• **PROBLEM DESCRIPTION**: Exclude all pictures, then restate the entries below word for word.

• **DATA FOR PROCESSING**:
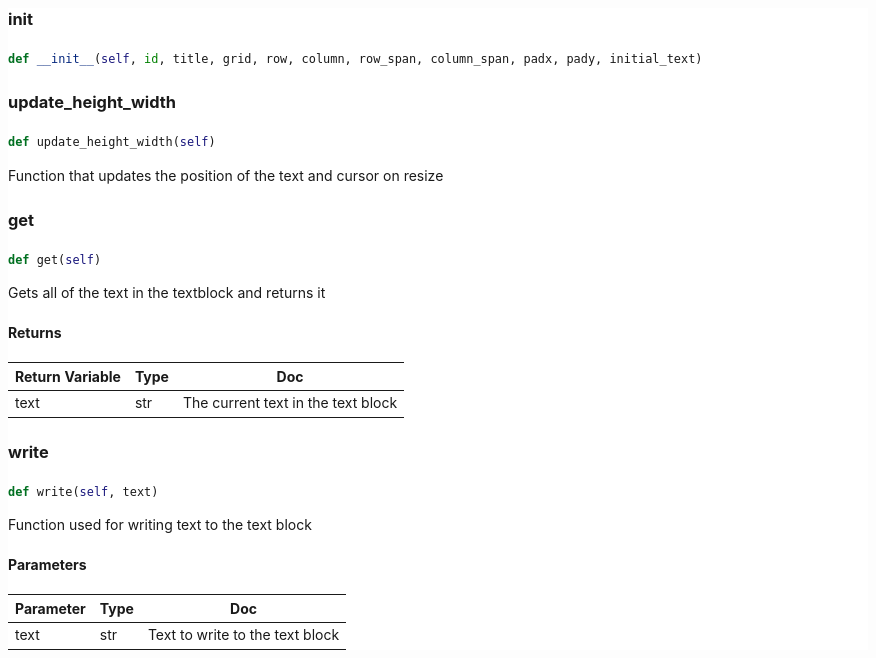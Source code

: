 

### __init__

```python
def __init__(self, id, title, grid, row, column, row_span, column_span, padx, pady, initial_text)
```









### update_height_width

```python
def update_height_width(self)
```

Function that updates the position of the text and cursor on resize







### get

```python
def get(self)
```

Gets all of the text in the textblock and returns it




#### Returns

 Return Variable  | Type  | Doc
-----|----------|-----
 text  |  str | The current text in the text block





### write

```python
def write(self, text)
```

Function used for writing text to the text block




#### Parameters

 Parameter  | Type  | Doc
-----|----------|-----
 text  |  str | Text to write to the text block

• **RESULT OF THIS TASK**:
Source code

: 

### __init__

```python
def __init__(self, id, title, grid, row, column, row_span, column_span, padx, pady, initial_text)
```









### update_height_width

```python
def update_height_width(self)
```

Function that updates the position of the text and cursor on resize







### get

```python
def get(self)
```

Gets all of the text in the textblock and returns it




#### Returns

 Return Variable  | Type  | Doc
-----|----------|-----
 text  |  str | The current text in the text block





### write

```python
def write(self, text)
```

Function used for writing text to the text block




#### Parameters

 Parameter  | Type  | Doc
-----|----------|-----
 text  |  str | Text to write to the text block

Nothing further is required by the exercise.